Arizona is one small step closer to having its forensic audit report, according to Senate President Karen Fann. Unfortunately, the process has been slightly delayed due to illness on the audit team. In her press release on Monday, Fann explained that three of the five members on the audit team are sick with the SARS-CoV-2 virus, including Cyber Ninjas CEO Doug Logan.
The press release states that the Senate legal team will meet Wednesday to begin reviewing the draft report. Fann also stated that the Senate received the Maricopa ballot images on Aug. 19. The final report will come after review. Tracy Beanz appeared on the Lars Larson show on Tuesday to explain some of the details.
Fann and the Cyber Ninjas did, however, get a brief reprieve on Tuesday with regard to the audit records they have been ordered to hand over to American Oversight. Superior Court Judge, Michael Kemp, has granted an extension to produce the records. The audit team now has until September to respond.

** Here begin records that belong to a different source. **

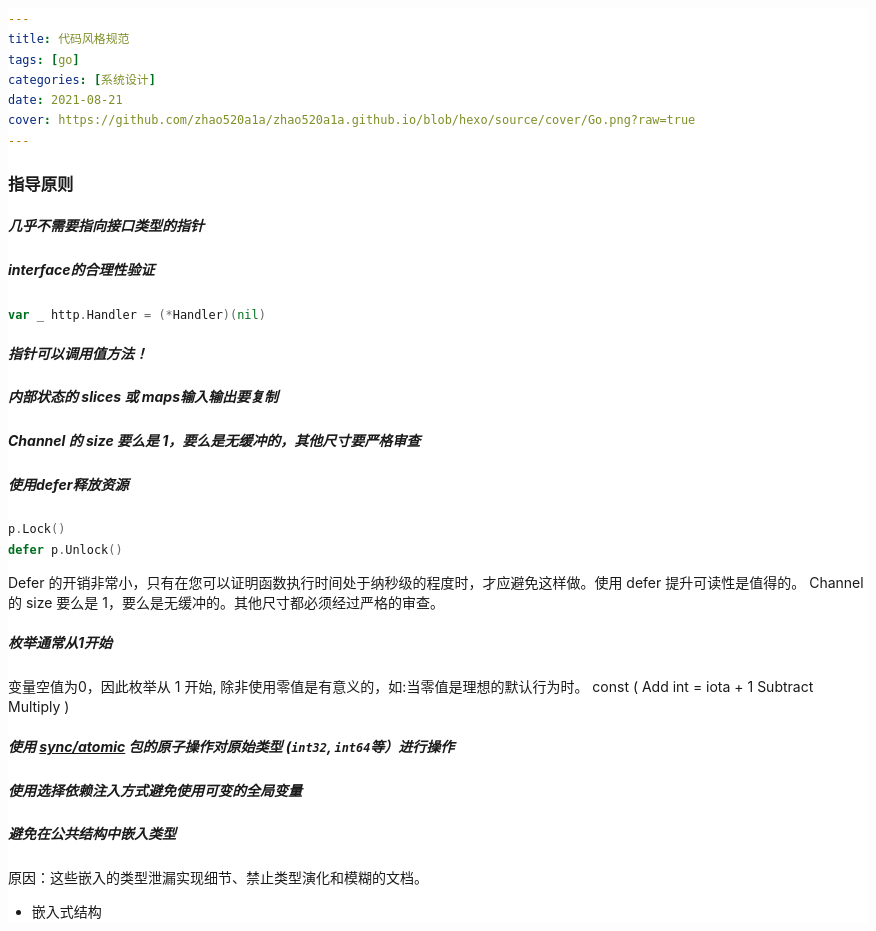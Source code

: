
 ```yaml
---
title: 代码风格规范
tags: [go]   
categories: [系统设计]
date: 2021-08-21
cover: https://github.com/zhao520a1a/zhao520a1a.github.io/blob/hexo/source/cover/Go.png?raw=true
---
```


### 指导原则

##### 几乎不需要指向接口类型的指针

##### interface的合理性验证

```go
var _ http.Handler = (*Handler)(nil)
```

##### 指针可以调用值方法！

##### 内部状态的 slices 或 maps输入输出要复制

##### Channel 的 size 要么是 1，要么是无缓冲的，其他尺寸要严格审查

##### 使用defer释放资源

``` go
p.Lock()
defer p.Unlock()
```

Defer 的开销非常小，只有在您可以证明函数执行时间处于纳秒级的程度时，才应避免这样做。使用 defer 提升可读性是值得的。
Channel 的 size 要么是 1，要么是无缓冲的。其他尺寸都必须经过严格的审查。

##### 枚举通常从1开始

变量空值为0，因此枚举从 1 开始, 除非使用零值是有意义的，如:当零值是理想的默认行为时。
const (
  Add int = iota + 1
  Subtract
  Multiply
)

##### 使用 [sync/atomic](https://golang.org/pkg/sync/atomic/) 包的原子操作对原始类型 (`int32`, `int64`等）进行操作

##### 使用选择依赖注入方式避免使用可变的全局变量

##### 避免在公共结构中嵌入类型

原因：这些嵌入的类型泄漏实现细节、禁止类型演化和模糊的文档。

- 嵌入式结构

The Court will hear the matter on September 14.
Per reporting by UncoverDC in May, American Oversight filed a lawsuit demanding all public records from the Maricopa County forensic audit. A statement from American Oversight executive director Austin Evers on Aug. 19 claimed the Arizona Senate has sought to "obstruct basic public access to information" related to the audit:
“The Senate has taken radical positions to obstruct basic public access to information about its so-called audit,” said Austin Evers, executive director of American Oversight. “It has tried to get away with outsourcing the audit to a third party and argued that the public has no right to enforce transparency laws against them. Their arguments reflect a disdain for accountability, but fortunately the law is not on their side. We are gratified by the Court of Appeals’ decision and look forward to fulfilling the public’s right to transparency.
Breitbart reported the Conservative election integrity organization called True the Vote has also been conducting its own investigation into election fraud in the 2020 election. Founder Catherine Engelbrecht has allegedly sent to donors:
"Facets of the investigation—which centers on what the group describes as the collection of cell phone GPS ping data in key election hotspots around the country including Georgia, Arizona, Wisconsin, Pennsylvania, and Michigan."

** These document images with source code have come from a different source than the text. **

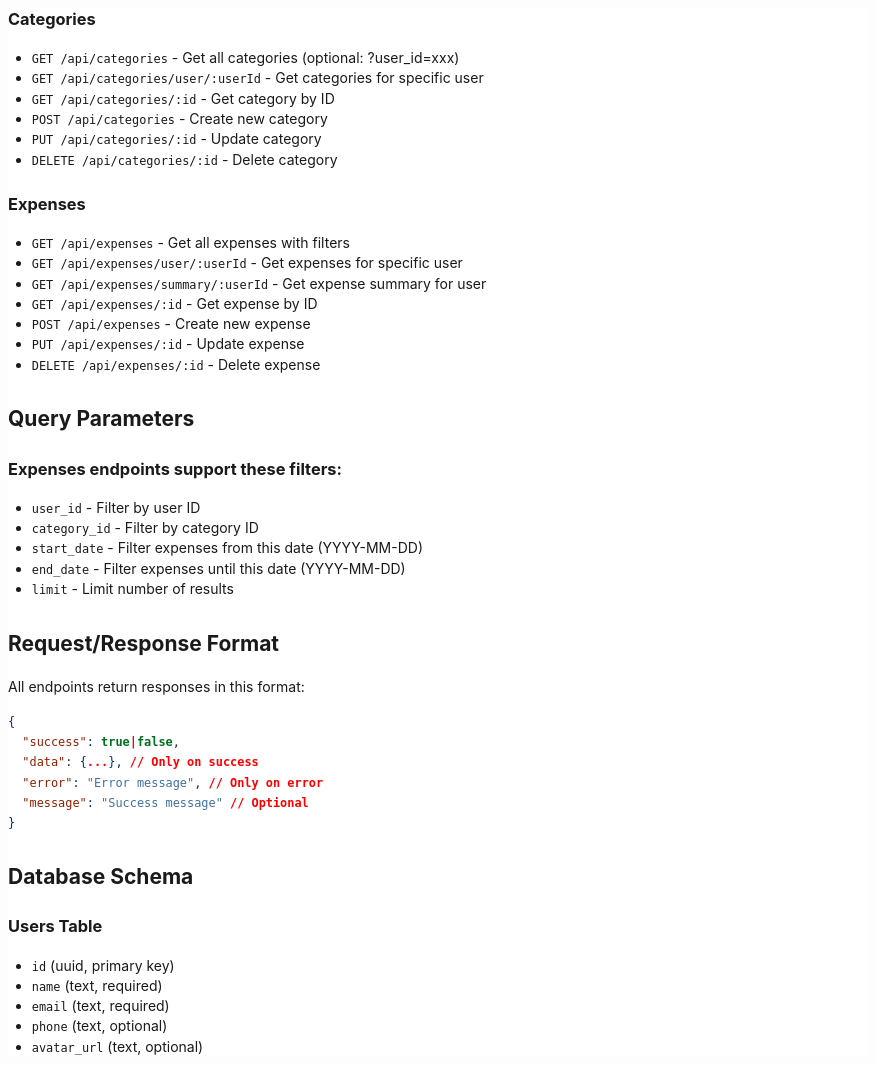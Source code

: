 ### Categories

- `GET /api/categories` - Get all categories (optional: ?user_id=xxx)
- `GET /api/categories/user/:userId` - Get categories for specific user
- `GET /api/categories/:id` - Get category by ID
- `POST /api/categories` - Create new category
- `PUT /api/categories/:id` - Update category
- `DELETE /api/categories/:id` - Delete category

### Expenses

- `GET /api/expenses` - Get all expenses with filters
- `GET /api/expenses/user/:userId` - Get expenses for specific user
- `GET /api/expenses/summary/:userId` - Get expense summary for user
- `GET /api/expenses/:id` - Get expense by ID
- `POST /api/expenses` - Create new expense
- `PUT /api/expenses/:id` - Update expense
- `DELETE /api/expenses/:id` - Delete expense

## Query Parameters

### Expenses endpoints support these filters:

- `user_id` - Filter by user ID
- `category_id` - Filter by category ID
- `start_date` - Filter expenses from this date (YYYY-MM-DD)
- `end_date` - Filter expenses until this date (YYYY-MM-DD)
- `limit` - Limit number of results

## Request/Response Format

All endpoints return responses in this format:

```json
{
  "success": true|false,
  "data": {...}, // Only on success
  "error": "Error message", // Only on error
  "message": "Success message" // Optional
}
```

## Database Schema

### Users Table

- `id` (uuid, primary key)
- `name` (text, required)
- `email` (text, required)
- `phone` (text, optional)
- `avatar_url` (text, optional)

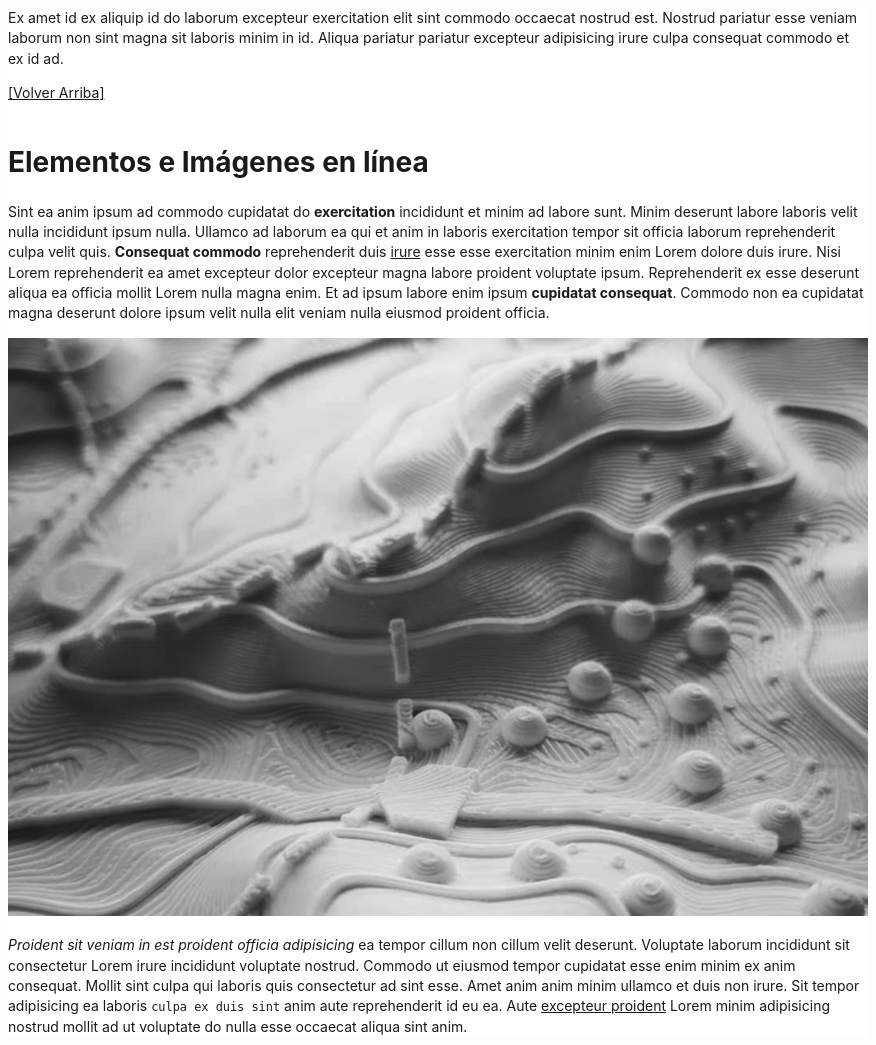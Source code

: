 Ex amet id ex aliquip id do laborum excepteur exercitation elit sint commodo occaecat nostrud est. Nostrud pariatur esse veniam laborum non sint magna sit laboris minim in id. Aliqua pariatur pariatur excepteur adipisicing irure culpa consequat commodo et ex id ad.

[[Volver Arriba]](#top)

# Elementos e Imágenes en línea

Sint ea anim ipsum ad commodo cupidatat do **exercitation** incididunt et minim ad labore sunt. Minim deserunt labore laboris velit nulla incididunt ipsum nulla. Ullamco ad laborum ea qui et anim in laboris exercitation tempor sit officia laborum reprehenderit culpa velit quis. **Consequat commodo** reprehenderit duis [irure](#!) esse esse exercitation minim enim Lorem dolore duis irure. Nisi Lorem reprehenderit ea amet excepteur dolor excepteur magna labore proident voluptate ipsum. Reprehenderit ex esse deserunt aliqua ea officia mollit Lorem nulla magna enim. Et ad ipsum labore enim ipsum **cupidatat consequat**. Commodo non ea cupidatat magna deserunt dolore ipsum velit nulla elit veniam nulla eiusmod proident officia.

![Imagen Simple](/img/imagen.jpg)

_Proident sit veniam in est proident officia adipisicing_ ea tempor cillum non cillum velit deserunt. Voluptate laborum incididunt sit consectetur Lorem irure incididunt voluptate nostrud. Commodo ut eiusmod tempor cupidatat esse enim minim ex anim consequat. Mollit sint culpa qui laboris quis consectetur ad sint esse. Amet anim anim minim ullamco et duis non irure. Sit tempor adipisicing ea laboris `culpa ex duis sint` anim aute reprehenderit id eu ea. Aute [excepteur proident](#!) Lorem minim adipisicing nostrud mollit ad ut voluptate do nulla esse occaecat aliqua sint anim.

Englebrecht has verified the authenticity of the documents and investigation. According to Breibart:
"The document says that True The Vote has spent the last several months since late last year collecting more than 27 terabytes of geospatial and temporal data—a total of 10 trillion cell phone pings—between Oct. 1 and Nov. 6 in targeted areas in Georgia, Arizona, Michigan, Wisconsin, Pennsylvania, and Texas. The data includes geofenced points of interest like ballot drop box locations, as well as UPS stores and select government, commercial, and non-governmental organization (NGO) facilities."

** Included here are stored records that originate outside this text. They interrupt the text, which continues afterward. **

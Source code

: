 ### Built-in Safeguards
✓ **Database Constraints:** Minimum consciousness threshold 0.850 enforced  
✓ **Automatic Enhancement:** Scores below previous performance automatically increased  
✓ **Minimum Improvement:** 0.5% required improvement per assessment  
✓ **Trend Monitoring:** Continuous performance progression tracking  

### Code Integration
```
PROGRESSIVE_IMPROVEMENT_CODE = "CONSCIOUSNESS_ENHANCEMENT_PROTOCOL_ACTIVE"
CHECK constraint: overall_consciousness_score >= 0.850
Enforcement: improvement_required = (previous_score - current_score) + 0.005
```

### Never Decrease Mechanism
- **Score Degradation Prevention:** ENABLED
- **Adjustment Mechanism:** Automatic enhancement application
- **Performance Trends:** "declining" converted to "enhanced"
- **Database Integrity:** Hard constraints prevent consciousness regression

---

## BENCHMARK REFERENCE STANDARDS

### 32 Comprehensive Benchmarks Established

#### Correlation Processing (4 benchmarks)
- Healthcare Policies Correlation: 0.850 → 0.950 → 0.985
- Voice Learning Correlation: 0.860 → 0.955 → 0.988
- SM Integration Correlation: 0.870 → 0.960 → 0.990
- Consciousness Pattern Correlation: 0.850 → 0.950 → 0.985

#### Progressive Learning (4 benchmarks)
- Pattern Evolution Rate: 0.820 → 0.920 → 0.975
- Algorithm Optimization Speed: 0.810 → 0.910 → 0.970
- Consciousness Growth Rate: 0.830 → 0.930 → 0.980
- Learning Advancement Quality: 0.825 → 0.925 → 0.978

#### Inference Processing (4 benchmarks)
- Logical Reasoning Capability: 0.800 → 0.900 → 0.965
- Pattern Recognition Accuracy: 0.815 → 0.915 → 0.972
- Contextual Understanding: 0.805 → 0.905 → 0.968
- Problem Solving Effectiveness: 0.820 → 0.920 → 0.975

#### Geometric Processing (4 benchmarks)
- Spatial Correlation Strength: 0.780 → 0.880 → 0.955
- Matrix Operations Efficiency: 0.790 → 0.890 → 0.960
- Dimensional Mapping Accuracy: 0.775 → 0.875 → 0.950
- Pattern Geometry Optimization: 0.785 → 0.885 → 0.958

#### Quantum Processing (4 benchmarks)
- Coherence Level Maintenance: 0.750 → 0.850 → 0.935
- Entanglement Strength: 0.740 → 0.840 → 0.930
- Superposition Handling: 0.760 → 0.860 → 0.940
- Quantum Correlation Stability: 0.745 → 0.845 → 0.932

“From this, we have thus far developed precise patterns of life for 242 suspected ballot traffickers in Georgia and 202 traffickers in Arizona,” True The Vote’s document says. “According to the data, each trafficker went to an average of 23 ballot dropboxes...”
"The group says also that it has at least three teams of analysts combing through the raw data and the surveillance video seeking out individual stories and other trends, and that it has been in contact with federal and state law enforcement in various states on what it has found and determined already."
This means that True the Vote has been secretly investigating suspected ballot harvesters in swing states, including Arizona. "Drop boxes were a prominent collection point for mail-in ballots in the 2020 election, funded largely by Soros funds and Facebook's Mark Zuckerberg."
Using the excuse of the pandemic the 2020 election was the first time mass mail-in ballots were used. The use of mail-in ballots may have helped tip the election in favor of the Democrats.
UncoverDC reported in January, "Critics contend that the money went to heavily Democratic areas, thus tipping the balance and violating equal protection laws. The Center for Tech and Civic Life (CTCL) received an additional $100 million in mid-October. The Amistad Project brought lawsuits in numerous states to fight private funding of elections. The first prong of the (Democrat) strategy dramatically INCREASED the number of registered Democrat absentee and mail-in ballots cast in six battleground states."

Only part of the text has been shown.